What you return must match the entries word for word, minus the pictures.

+++ Information given +++

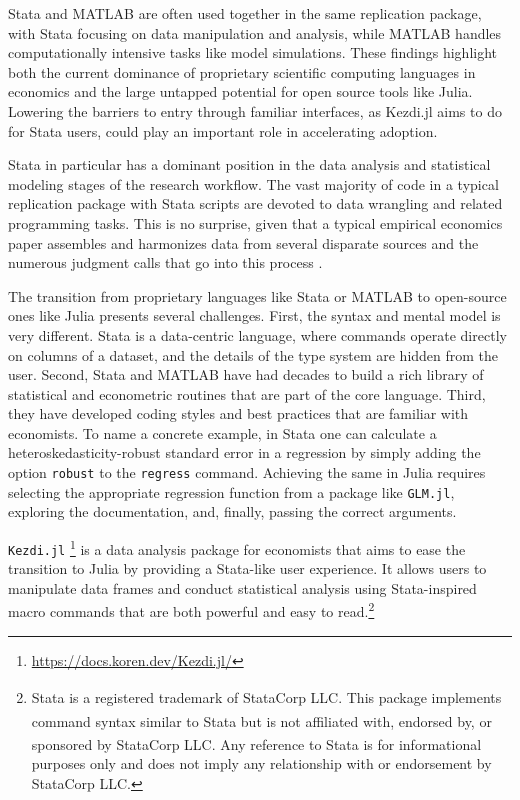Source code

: \documentclass{juliacon}
\begin{document}
Stata and MATLAB are often used together in the same replication package, with Stata focusing on data manipulation and analysis, while MATLAB handles computationally intensive tasks like model simulations. These findings highlight both the current dominance of proprietary scientific computing languages in economics and the large untapped potential for open source tools like Julia. Lowering the barriers to entry through familiar interfaces, as Kezdi.jl aims to do for Stata users, could play an important role in accelerating adoption.

Stata in particular has a dominant position in the data analysis and statistical modeling stages of the research workflow. The vast majority of code in a typical replication package with Stata scripts are devoted to data wrangling and related programming tasks. This is no surprise, given that a typical empirical economics paper assembles and harmonizes data from several disparate sources and the numerous judgment calls that go into this process \cite{huntington2021influence}.

The transition from proprietary languages like Stata or MATLAB to open-source ones like Julia presents several challenges. First, the syntax and mental model is very different. Stata is a data-centric language, where commands operate directly on columns of a dataset, and the details of the type system are hidden from the user. Second, Stata and MATLAB have had decades to build a rich library of statistical and econometric routines that are part of the core language. Third, they have developed coding styles and best practices that are familiar with economists. To name a concrete example, in Stata one can calculate a heteroskedasticity-robust standard error in a regression by simply adding the option \texttt{robust} to the \texttt{regress} command. Achieving the same in Julia requires selecting the appropriate regression function from a package like \texttt{GLM.jl}, exploring the documentation, and, finally, passing the correct arguments.

\texttt{Kezdi.jl} \footnote{\url{https://docs.koren.dev/Kezdi.jl/}} is a data analysis package for economists that aims to ease the transition to Julia by providing a Stata-like user experience. It allows users to manipulate data frames and conduct statistical analysis using Stata-inspired macro commands that are both powerful and easy to read.\footnote{Stata\textsuperscript{\textregistered} is a registered trademark of StataCorp LLC. This package implements command syntax similar to Stata\textsuperscript{\textregistered} but is not affiliated with, endorsed by, or sponsored by StataCorp LLC. Any reference to Stata\textsuperscript{\textregistered} is for informational purposes only and does not imply any relationship with or endorsement by StataCorp LLC.}
\end{document}

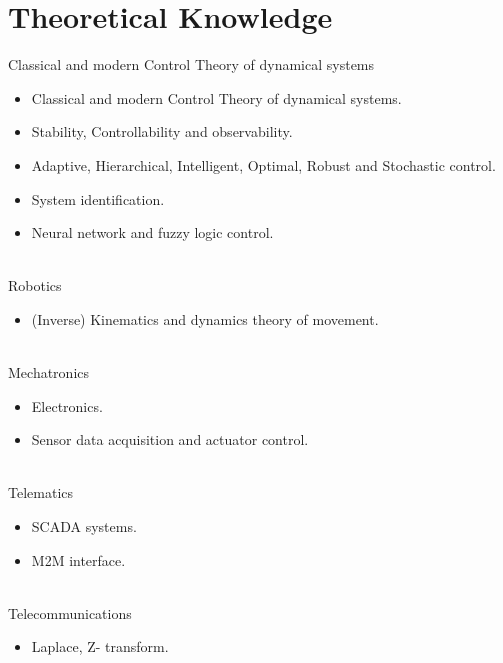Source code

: \documentclass[letterpaper]{engineer_cv} %
\begin{document}

	\section{Theoretical Knowledge}

	\begin{longList} %
		\longListItem
			{}
			{}
			{Classical and modern Control Theory of dynamical systems}
			{}
			{}
			{\begin{itemize}
				\item Classical and modern Control Theory of dynamical systems.
				\item Stability, Controllability and observability.
				\item Adaptive, Hierarchical, Intelligent, Optimal, Robust and Stochastic control.
				\item System identification.
				\item Neural network and fuzzy logic control.
			\end{itemize}}
			\\
		\longListItem
			{}
			{}
			{Robotics}
			{}
			{}
			{\begin{itemize}
				\item (Inverse) Kinematics and dynamics theory of movement.
			\end{itemize}}
			\\
		\longListItem
			{}
			{}
			{Mechatronics}
			{}
			{}
			{\begin{itemize}
				\item Electronics.
				\item Sensor data acquisition and actuator control.
			\end{itemize}}
			\\
		\longListItem
			{}
			{}
			{Telematics}
			{}
			{}
			{\begin{itemize}
				\item SCADA systems.
				\item M2M interface.
			\end{itemize}}
			\\
		\longListItem
			{}
			{}
			{Telecommunications}
			{}
			{}
			{\begin{itemize}
				\item Laplace, Z- transform.
			\end{itemize}}
			\\
	\end{longList}
\end{document}
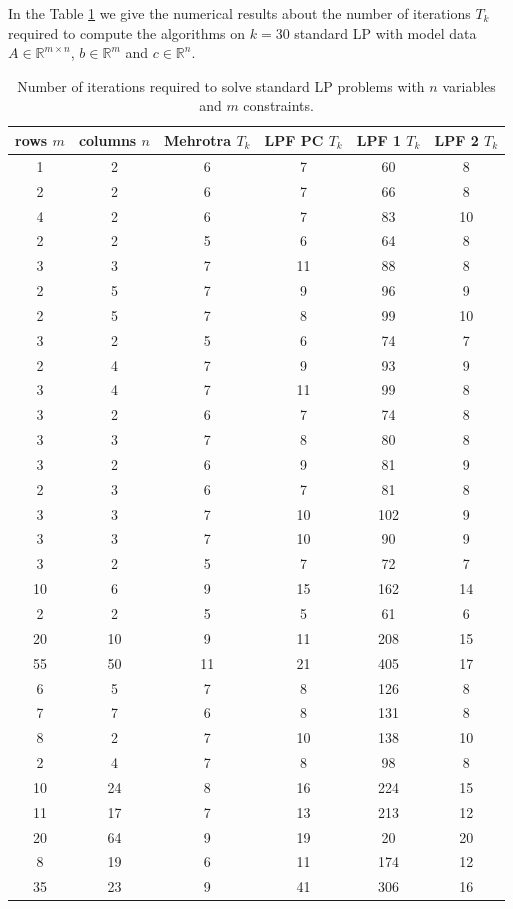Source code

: \documentclass[a4paper,10 pt,titlepage,twoside]{book}
\theoremstyle{plain}
\theoremstyle{definition}
\theoremstyle{remark}
\begin{document}
In the Table \ref{tab:numite} we give the numerical results about the number of iterations $T_{k}$ required to compute the algorithms on $k =30$ standard LP with model data $A\in\mathbb{R}^{m\times n}$, $b\in\mathbb{R}^{m}$ and $c\in\mathbb{R}^{n}$.

\begin{table}[]\caption{\label{tab:numite}Number of iterations required to solve standard LP problems with $n$ variables and $m$ constraints.}
	\begin{center}
	\begin{tabular}{cccccc}
		\hline
		\textbf{rows $m$} & \textbf{columns $n$} & \textbf{Mehrotra $T_{k}$} & \textbf{LPF PC $T_{k}$} & \textbf{LPF 1 $T_{k}$} & \textbf{LPF 2 $T_{k}$} \\ \hline
		1 & 2 & 6 & 7 & 60 & 8 \\
		2 & 2 & 6 & 7 & 66 & 8 \\
		4 & 2 & 6 & 7 & 83 & 10 \\
		2 & 2 & 5 & 6 & 64 & 8 \\
		3 & 3 & 7 & 11 & 88 & 8 \\
		2 & 5 & 7 & 9 & 96 & 9 \\
		2 & 5 & 7 & 8 & 99 & 10 \\
		3 & 2 & 5 & 6 & 74 & 7 \\
		2 & 4 & 7 & 9 & 93 & 9 \\
		3 & 4 & 7 & 11 & 99 & 8 \\
		3 & 2 & 6 & 7 & 74 & 8 \\
		3 & 3 & 7 & 8 & 80 & 8 \\
		3 & 2 & 6 & 9 & 81 & 9 \\
		2 & 3 & 6 & 7 & 81 & 8 \\
		3 & 3 & 7 & 10 & 102 & 9 \\
		3 & 3 & 7 & 10 & 90 & 9 \\
		3 & 2 & 5 & 7 & 72 & 7 \\
		10 & 6 & 9 & 15 & 162 & 14 \\
		2 & 2 & 5 & 5 & 61 & 6 \\
		20 & 10 & 9 & 11 & 208 & 15 \\
		55 & 50 & 11 & 21 & 405 & 17 \\
		6 & 5 & 7 & 8 & 126 & 8 \\
		7 & 7 & 6 & 8 & 131 & 8 \\
		8 & 2 & 7 & 10 & 138 & 10 \\
		2 & 4 & 7 & 8 & 98 & 8 \\
		10 & 24 & 8 & 16 & 224 & 15 \\
		11 & 17 & 7 & 13 & 213 & 12 \\
		20 & 64 & 9 & 19 & 20 & 20 \\
		8 & 19 & 6 & 11 & 174 & 12 \\
		35 & 23 & 9 & 41 & 306 & 16 \\ \hline
	\end{tabular}
\end{center}
\end{table}
\end{document}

+++

■ **Solution for this problem**:
Source code

: \documentclass{juliacon}
\begin{document}
Stata and MATLAB are often used together in the same replication package, with Stata focusing on data manipulation and analysis, while MATLAB handles computationally intensive tasks like model simulations. These findings highlight both the current dominance of proprietary scientific computing languages in economics and the large untapped potential for open source tools like Julia. Lowering the barriers to entry through familiar interfaces, as Kezdi.jl aims to do for Stata users, could play an important role in accelerating adoption.

Stata in particular has a dominant position in the data analysis and statistical modeling stages of the research workflow. The vast majority of code in a typical replication package with Stata scripts are devoted to data wrangling and related programming tasks. This is no surprise, given that a typical empirical economics paper assembles and harmonizes data from several disparate sources and the numerous judgment calls that go into this process \cite{huntington2021influence}.

The transition from proprietary languages like Stata or MATLAB to open-source ones like Julia presents several challenges. First, the syntax and mental model is very different. Stata is a data-centric language, where commands operate directly on columns of a dataset, and the details of the type system are hidden from the user. Second, Stata and MATLAB have had decades to build a rich library of statistical and econometric routines that are part of the core language. Third, they have developed coding styles and best practices that are familiar with economists. To name a concrete example, in Stata one can calculate a heteroskedasticity-robust standard error in a regression by simply adding the option \texttt{robust} to the \texttt{regress} command. Achieving the same in Julia requires selecting the appropriate regression function from a package like \texttt{GLM.jl}, exploring the documentation, and, finally, passing the correct arguments.

\texttt{Kezdi.jl} \footnote{\url{https://docs.koren.dev/Kezdi.jl/}} is a data analysis package for economists that aims to ease the transition to Julia by providing a Stata-like user experience. It allows users to manipulate data frames and conduct statistical analysis using Stata-inspired macro commands that are both powerful and easy to read.\footnote{Stata\textsuperscript{\textregistered} is a registered trademark of StataCorp LLC. This package implements command syntax similar to Stata\textsuperscript{\textregistered} but is not affiliated with, endorsed by, or sponsored by StataCorp LLC. Any reference to Stata\textsuperscript{\textregistered} is for informational purposes only and does not imply any relationship with or endorsement by StataCorp LLC.}
\end{document}

Source code

: \documentclass[letterpaper]{engineer_cv} %
\begin{document}

	\section{Theoretical Knowledge}

	\begin{longList} %
		\longListItem
			{}
			{}
			{Classical and modern Control Theory of dynamical systems}
			{}
			{}
			{\begin{itemize}
				\item Classical and modern Control Theory of dynamical systems.
				\item Stability, Controllability and observability.
				\item Adaptive, Hierarchical, Intelligent, Optimal, Robust and Stochastic control.
				\item System identification.
				\item Neural network and fuzzy logic control.
			\end{itemize}}
			\\
		\longListItem
			{}
			{}
			{Robotics}
			{}
			{}
			{\begin{itemize}
				\item (Inverse) Kinematics and dynamics theory of movement.
			\end{itemize}}
			\\
		\longListItem
			{}
			{}
			{Mechatronics}
			{}
			{}
			{\begin{itemize}
				\item Electronics.
				\item Sensor data acquisition and actuator control.
			\end{itemize}}
			\\
		\longListItem
			{}
			{}
			{Telematics}
			{}
			{}
			{\begin{itemize}
				\item SCADA systems.
				\item M2M interface.
			\end{itemize}}
			\\
		\longListItem
			{}
			{}
			{Telecommunications}
			{}
			{}
			{\begin{itemize}
				\item Laplace, Z- transform.
			\end{itemize}}
			\\
	\end{longList}
\end{document}
Source code

: \documentclass[a4paper,10 pt,titlepage,twoside]{book}
\theoremstyle{plain}
\theoremstyle{definition}
\theoremstyle{remark}
\begin{document}
In the Table \ref{tab:numite} we give the numerical results about the number of iterations $T_{k}$ required to compute the algorithms on $k =30$ standard LP with model data $A\in\mathbb{R}^{m\times n}$, $b\in\mathbb{R}^{m}$ and $c\in\mathbb{R}^{n}$.

\begin{table}[]\caption{\label{tab:numite}Number of iterations required to solve standard LP problems with $n$ variables and $m$ constraints.}
	\begin{center}
	\begin{tabular}{cccccc}
		\hline
		\textbf{rows $m$} & \textbf{columns $n$} & \textbf{Mehrotra $T_{k}$} & \textbf{LPF PC $T_{k}$} & \textbf{LPF 1 $T_{k}$} & \textbf{LPF 2 $T_{k}$} \\ \hline
		1 & 2 & 6 & 7 & 60 & 8 \\
		2 & 2 & 6 & 7 & 66 & 8 \\
		4 & 2 & 6 & 7 & 83 & 10 \\
		2 & 2 & 5 & 6 & 64 & 8 \\
		3 & 3 & 7 & 11 & 88 & 8 \\
		2 & 5 & 7 & 9 & 96 & 9 \\
		2 & 5 & 7 & 8 & 99 & 10 \\
		3 & 2 & 5 & 6 & 74 & 7 \\
		2 & 4 & 7 & 9 & 93 & 9 \\
		3 & 4 & 7 & 11 & 99 & 8 \\
		3 & 2 & 6 & 7 & 74 & 8 \\
		3 & 3 & 7 & 8 & 80 & 8 \\
		3 & 2 & 6 & 9 & 81 & 9 \\
		2 & 3 & 6 & 7 & 81 & 8 \\
		3 & 3 & 7 & 10 & 102 & 9 \\
		3 & 3 & 7 & 10 & 90 & 9 \\
		3 & 2 & 5 & 7 & 72 & 7 \\
		10 & 6 & 9 & 15 & 162 & 14 \\
		2 & 2 & 5 & 5 & 61 & 6 \\
		20 & 10 & 9 & 11 & 208 & 15 \\
		55 & 50 & 11 & 21 & 405 & 17 \\
		6 & 5 & 7 & 8 & 126 & 8 \\
		7 & 7 & 6 & 8 & 131 & 8 \\
		8 & 2 & 7 & 10 & 138 & 10 \\
		2 & 4 & 7 & 8 & 98 & 8 \\
		10 & 24 & 8 & 16 & 224 & 15 \\
		11 & 17 & 7 & 13 & 213 & 12 \\
		20 & 64 & 9 & 19 & 20 & 20 \\
		8 & 19 & 6 & 11 & 174 & 12 \\
		35 & 23 & 9 & 41 & 306 & 16 \\ \hline
	\end{tabular}
\end{center}
\end{table}
\end{document}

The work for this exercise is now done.